The field of image processing has been around for over 50 years now. It has benefitted many fields including remote sensing, medical imaging, and machine vision to name but a few. Many good algorithms have appeared over the years – good simple algorithms. Yet the field seems to have devolved slightly into one where good algorithms are overshadowed by a vast cornucopia of algorithms which barely make any contribution to the field, or are tested in such a manner where one wonders what benefit they bring? Sometimes the title and the content just don’t gel. Take for instance a paper I recently looked at whose title was something along the lines of “image shaprening via histogram equalization”. Now image sharpening is suppose to improve the acuity of an image – and histogram equalization works on improving the contrast. Not to say that they are mutually exclusive, but many increases in image contrast will perceptually increase sharpness.
One of the interesting aspects of this paper was the conjecture that a new histogram equalization algorithm can be produced using an image A, and its negative, Ai, such that:
Ai = negative(A) A_he = histogramEqualization(A) Ai_he = histogramEqualization(Ai) Aii = negative(Ai_he) Av = imageAverage(A_he, Aii)
The image created by averaging A_he and Aii would be significant enough, and produce a better enhancement result. The reality is there is no real perceivable difference between A_he and Av.
The problem with image processing is that people are creating algorithms that in reality are kind-of crappy, and don’t work any better (sometimes worse) than existing algorithms. There is a reason Otsu’s thresholding algorithm is so commonly used – because it does a good generic job at thresholding. It isn’t perfect, but this is image processing, where there are infinite different images that could be processed.
Let’s consider contrast-enhancement. Histogram equalization is the classic, simple algorithm used for “enhancing” the contrast of an image. Extensions abound: BBHE (brightness preserving bi-histogram equalization)…

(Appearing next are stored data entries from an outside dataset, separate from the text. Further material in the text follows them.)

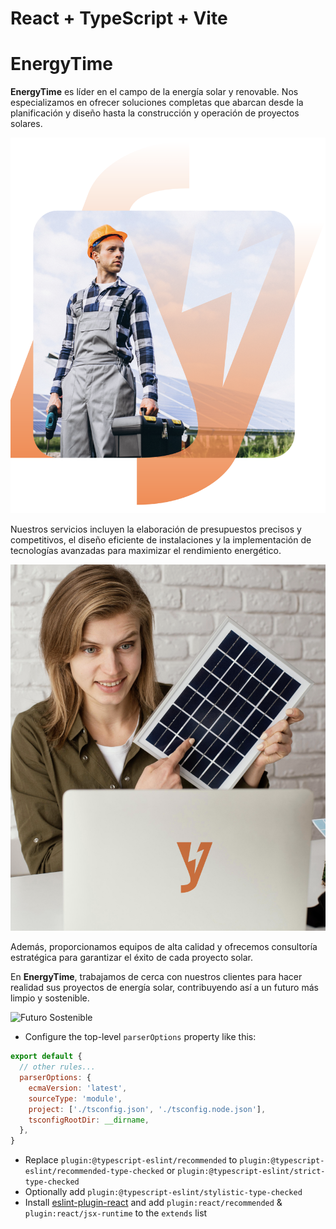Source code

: # React + TypeScript + Vite

# EnergyTime

**EnergyTime** es líder en el campo de la energía solar y renovable. Nos especializamos en ofrecer soluciones completas que abarcan desde la planificación y diseño hasta la construcción y operación de proyectos solares.

![EnergyTime Logo](/src/images/Energytime.png)

Nuestros servicios incluyen la elaboración de presupuestos precisos y competitivos, el diseño eficiente de instalaciones y la implementación de tecnologías avanzadas para maximizar el rendimiento energético.

![Servicios de EnergyTime](/src/images/Services.png)

Además, proporcionamos equipos de alta calidad y ofrecemos consultoría estratégica para garantizar el éxito de cada proyecto solar.

En **EnergyTime**, trabajamos de cerca con nuestros clientes para hacer realidad sus proyectos de energía solar, contribuyendo así a un futuro más limpio y sostenible.

![Futuro Sostenible](https://eenergytime.netlify.app/)


- Configure the top-level `parserOptions` property like this:

```js
export default {
  // other rules...
  parserOptions: {
    ecmaVersion: 'latest',
    sourceType: 'module',
    project: ['./tsconfig.json', './tsconfig.node.json'],
    tsconfigRootDir: __dirname,
  },
}
```

- Replace `plugin:@typescript-eslint/recommended` to `plugin:@typescript-eslint/recommended-type-checked` or `plugin:@typescript-eslint/strict-type-checked`
- Optionally add `plugin:@typescript-eslint/stylistic-type-checked`
- Install [eslint-plugin-react](https://github.com/jsx-eslint/eslint-plugin-react) and add `plugin:react/recommended` & `plugin:react/jsx-runtime` to the `extends` list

- BBFHE: Block-based Binomial Filtering Histogram Equalization
- DSIHE: Dualistic Sub Image Histogram Equalization
- MMBEBHE: Minimum Mean Brightness Error Bi-histogram Equalization
- RMSHE: Recursive Mean-Separate Histogram Equalization
- RSIHE: Recursive Sub-Image Histogram Equalization
- RSWHE: Recursively Separated and Weighted Histogram Equalization
- DHE: Dynamic Histogram Equalization
- CLAHE: Contrast-Limited Adaptive Histogram Equalization
- BPDHE: Brightness Preserving Dynamic Histogram Equalization
- BPDFHE: Brightness Preserving Dynamic Fuzzy Histogram Equalization
- BHEPL-D: Bi-Histogram Equalization Median Plateau Limit
- BBPHE: Background Brightness Preserving Histogram Equalization
- ESIHE: Exposure-based Sub Image Histogram Equalization
- ESIHE: Recursive Exposure-based Sub Image Histogram Equalization
- MMSICHE: Median- Mean based Sub-Image Clipped Histogram Equalization
Get the picture?
Okay, some of these algorithms probably work quite well, BBHE for example. Others? Well their results can often be somewhat “sketchy”. And all of them take fore granted one point – an image is more than a distribution of intensity values in a histogram. There are features in the image, and unless they are distinct, may not be enhanced well. There is no panacea for enhancing images. Sometimes I think it’s just a competition to come up with the weirdest acronym for an algorithm. More shocking is that these algorithms get published, considering their lack-luster testing (or the ability for others to reconstruct the algorithm).